• _What the exercise asks_
Here are the records. Write out exactly the lines between the one holding "- The menu and" and the one holding "Copyright 2023-present Matthew Espino", inclusive.

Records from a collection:
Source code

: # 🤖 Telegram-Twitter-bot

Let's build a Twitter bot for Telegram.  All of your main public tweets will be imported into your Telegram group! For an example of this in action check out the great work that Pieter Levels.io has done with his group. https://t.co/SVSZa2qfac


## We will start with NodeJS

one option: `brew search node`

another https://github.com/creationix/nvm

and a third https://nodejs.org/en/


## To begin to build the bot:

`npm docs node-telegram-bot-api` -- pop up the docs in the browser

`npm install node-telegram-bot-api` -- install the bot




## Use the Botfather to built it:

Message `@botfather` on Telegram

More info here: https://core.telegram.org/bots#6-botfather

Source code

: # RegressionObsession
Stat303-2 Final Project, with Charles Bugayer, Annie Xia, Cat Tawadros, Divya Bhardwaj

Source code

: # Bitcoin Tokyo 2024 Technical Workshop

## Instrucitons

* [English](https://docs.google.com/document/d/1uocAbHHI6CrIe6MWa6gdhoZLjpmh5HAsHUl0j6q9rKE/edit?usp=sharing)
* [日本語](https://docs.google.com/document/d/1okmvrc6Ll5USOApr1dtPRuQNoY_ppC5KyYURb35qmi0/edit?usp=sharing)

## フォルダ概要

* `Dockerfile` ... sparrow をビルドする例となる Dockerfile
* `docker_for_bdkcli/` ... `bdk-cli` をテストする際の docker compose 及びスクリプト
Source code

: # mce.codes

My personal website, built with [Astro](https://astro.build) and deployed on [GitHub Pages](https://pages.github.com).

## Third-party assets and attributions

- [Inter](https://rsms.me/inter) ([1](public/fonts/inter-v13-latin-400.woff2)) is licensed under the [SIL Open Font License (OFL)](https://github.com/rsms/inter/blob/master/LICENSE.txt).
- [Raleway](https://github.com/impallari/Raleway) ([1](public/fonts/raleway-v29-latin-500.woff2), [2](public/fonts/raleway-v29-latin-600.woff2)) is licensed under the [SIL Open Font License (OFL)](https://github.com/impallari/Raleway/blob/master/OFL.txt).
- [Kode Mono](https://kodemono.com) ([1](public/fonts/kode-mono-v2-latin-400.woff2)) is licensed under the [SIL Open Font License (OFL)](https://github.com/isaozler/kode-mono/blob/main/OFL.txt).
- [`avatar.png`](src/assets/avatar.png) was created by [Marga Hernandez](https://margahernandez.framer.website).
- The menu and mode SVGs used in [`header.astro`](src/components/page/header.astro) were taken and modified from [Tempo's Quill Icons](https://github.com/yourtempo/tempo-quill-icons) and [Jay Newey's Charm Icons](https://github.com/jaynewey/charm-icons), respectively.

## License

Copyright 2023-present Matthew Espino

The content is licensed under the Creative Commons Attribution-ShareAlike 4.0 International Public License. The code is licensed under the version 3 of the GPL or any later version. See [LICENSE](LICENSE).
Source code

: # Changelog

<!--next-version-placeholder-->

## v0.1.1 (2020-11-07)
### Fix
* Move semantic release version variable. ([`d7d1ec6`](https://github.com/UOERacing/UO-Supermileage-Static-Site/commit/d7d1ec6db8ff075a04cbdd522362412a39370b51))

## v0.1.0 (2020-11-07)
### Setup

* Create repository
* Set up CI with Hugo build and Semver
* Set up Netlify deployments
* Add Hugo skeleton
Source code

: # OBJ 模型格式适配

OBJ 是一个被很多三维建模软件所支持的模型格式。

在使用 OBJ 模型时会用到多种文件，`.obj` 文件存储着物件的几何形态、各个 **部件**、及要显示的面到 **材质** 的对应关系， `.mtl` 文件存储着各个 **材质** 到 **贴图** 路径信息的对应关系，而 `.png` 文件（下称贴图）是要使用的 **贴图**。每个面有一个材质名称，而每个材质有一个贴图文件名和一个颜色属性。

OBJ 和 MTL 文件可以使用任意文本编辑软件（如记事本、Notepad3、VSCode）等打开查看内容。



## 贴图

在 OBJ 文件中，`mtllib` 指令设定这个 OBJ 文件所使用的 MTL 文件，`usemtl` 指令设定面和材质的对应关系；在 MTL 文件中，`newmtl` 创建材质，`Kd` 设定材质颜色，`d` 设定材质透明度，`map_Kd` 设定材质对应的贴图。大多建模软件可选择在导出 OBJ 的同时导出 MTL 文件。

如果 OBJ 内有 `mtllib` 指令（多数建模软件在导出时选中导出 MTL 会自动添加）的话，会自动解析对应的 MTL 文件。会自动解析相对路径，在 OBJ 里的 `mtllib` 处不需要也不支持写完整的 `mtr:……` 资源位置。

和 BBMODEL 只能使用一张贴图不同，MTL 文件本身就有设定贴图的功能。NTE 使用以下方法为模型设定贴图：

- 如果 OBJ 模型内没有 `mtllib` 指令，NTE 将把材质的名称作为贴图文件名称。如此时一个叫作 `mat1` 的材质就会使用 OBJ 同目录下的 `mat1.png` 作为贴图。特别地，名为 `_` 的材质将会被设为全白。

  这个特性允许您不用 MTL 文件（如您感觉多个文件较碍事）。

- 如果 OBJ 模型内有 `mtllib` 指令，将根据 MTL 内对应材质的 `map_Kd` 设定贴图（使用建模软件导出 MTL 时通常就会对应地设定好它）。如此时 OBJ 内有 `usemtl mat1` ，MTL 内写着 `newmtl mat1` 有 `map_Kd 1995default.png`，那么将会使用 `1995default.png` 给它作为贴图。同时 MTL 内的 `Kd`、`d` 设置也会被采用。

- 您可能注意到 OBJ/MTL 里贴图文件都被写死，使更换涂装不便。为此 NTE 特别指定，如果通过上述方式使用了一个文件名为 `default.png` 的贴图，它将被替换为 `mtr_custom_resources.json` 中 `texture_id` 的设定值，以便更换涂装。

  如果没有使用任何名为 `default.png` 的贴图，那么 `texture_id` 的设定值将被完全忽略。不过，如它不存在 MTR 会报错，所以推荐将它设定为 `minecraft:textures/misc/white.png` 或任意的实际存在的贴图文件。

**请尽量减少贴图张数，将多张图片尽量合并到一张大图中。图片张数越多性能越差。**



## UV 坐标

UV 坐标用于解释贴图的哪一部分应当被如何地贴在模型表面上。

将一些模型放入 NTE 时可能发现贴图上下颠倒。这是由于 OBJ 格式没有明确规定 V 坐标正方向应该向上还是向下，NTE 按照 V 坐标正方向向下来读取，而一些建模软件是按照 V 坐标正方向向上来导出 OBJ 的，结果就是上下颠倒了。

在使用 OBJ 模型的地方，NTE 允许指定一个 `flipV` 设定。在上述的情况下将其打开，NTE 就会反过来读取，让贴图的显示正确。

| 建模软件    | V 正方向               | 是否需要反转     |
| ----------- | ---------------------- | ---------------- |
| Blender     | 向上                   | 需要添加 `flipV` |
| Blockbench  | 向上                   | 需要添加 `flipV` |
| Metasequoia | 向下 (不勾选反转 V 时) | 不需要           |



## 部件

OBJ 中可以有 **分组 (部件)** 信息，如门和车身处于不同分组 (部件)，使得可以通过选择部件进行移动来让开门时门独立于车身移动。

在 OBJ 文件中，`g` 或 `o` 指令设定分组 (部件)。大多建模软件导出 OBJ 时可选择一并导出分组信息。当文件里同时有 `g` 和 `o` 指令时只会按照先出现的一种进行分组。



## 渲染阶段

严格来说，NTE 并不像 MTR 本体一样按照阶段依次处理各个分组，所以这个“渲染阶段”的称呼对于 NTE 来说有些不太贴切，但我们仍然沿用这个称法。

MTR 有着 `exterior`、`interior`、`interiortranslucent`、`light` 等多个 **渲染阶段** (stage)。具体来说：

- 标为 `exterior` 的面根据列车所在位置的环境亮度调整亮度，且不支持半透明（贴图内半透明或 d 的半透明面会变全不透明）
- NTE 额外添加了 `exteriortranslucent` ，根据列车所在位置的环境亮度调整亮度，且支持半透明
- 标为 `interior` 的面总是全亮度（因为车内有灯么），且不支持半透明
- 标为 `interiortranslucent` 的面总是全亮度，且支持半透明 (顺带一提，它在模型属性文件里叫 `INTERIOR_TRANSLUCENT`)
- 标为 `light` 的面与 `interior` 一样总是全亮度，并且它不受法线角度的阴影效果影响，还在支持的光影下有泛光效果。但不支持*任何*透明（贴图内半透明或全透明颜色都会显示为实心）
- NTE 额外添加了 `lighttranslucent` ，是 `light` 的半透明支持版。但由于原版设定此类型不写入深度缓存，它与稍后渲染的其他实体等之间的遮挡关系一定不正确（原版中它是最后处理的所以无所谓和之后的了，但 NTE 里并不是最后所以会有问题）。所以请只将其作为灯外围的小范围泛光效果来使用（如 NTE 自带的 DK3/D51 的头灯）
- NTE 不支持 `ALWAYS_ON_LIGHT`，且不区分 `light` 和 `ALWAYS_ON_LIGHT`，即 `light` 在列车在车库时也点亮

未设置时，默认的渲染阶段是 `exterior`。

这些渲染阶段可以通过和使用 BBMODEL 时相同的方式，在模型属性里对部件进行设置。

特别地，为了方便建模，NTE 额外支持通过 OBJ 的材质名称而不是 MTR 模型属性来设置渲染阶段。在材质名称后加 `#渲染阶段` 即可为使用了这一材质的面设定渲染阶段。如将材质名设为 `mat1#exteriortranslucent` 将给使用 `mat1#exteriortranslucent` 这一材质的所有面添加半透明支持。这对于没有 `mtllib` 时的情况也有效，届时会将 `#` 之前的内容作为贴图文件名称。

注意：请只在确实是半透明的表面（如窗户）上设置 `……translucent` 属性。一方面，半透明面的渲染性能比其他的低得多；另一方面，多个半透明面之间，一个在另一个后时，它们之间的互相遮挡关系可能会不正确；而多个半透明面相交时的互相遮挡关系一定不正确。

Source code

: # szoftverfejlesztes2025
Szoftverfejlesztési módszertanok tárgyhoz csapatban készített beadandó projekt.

• _Exercise solution_
- The menu and mode SVGs used in [`header.astro`](src/components/page/header.astro) were taken and modified from [Tempo's Quill Icons](https://github.com/yourtempo/tempo-quill-icons) and [Jay Newey's Charm Icons](https://github.com/jaynewey/charm-icons), respectively.

## License

Copyright 2023-present Matthew Espino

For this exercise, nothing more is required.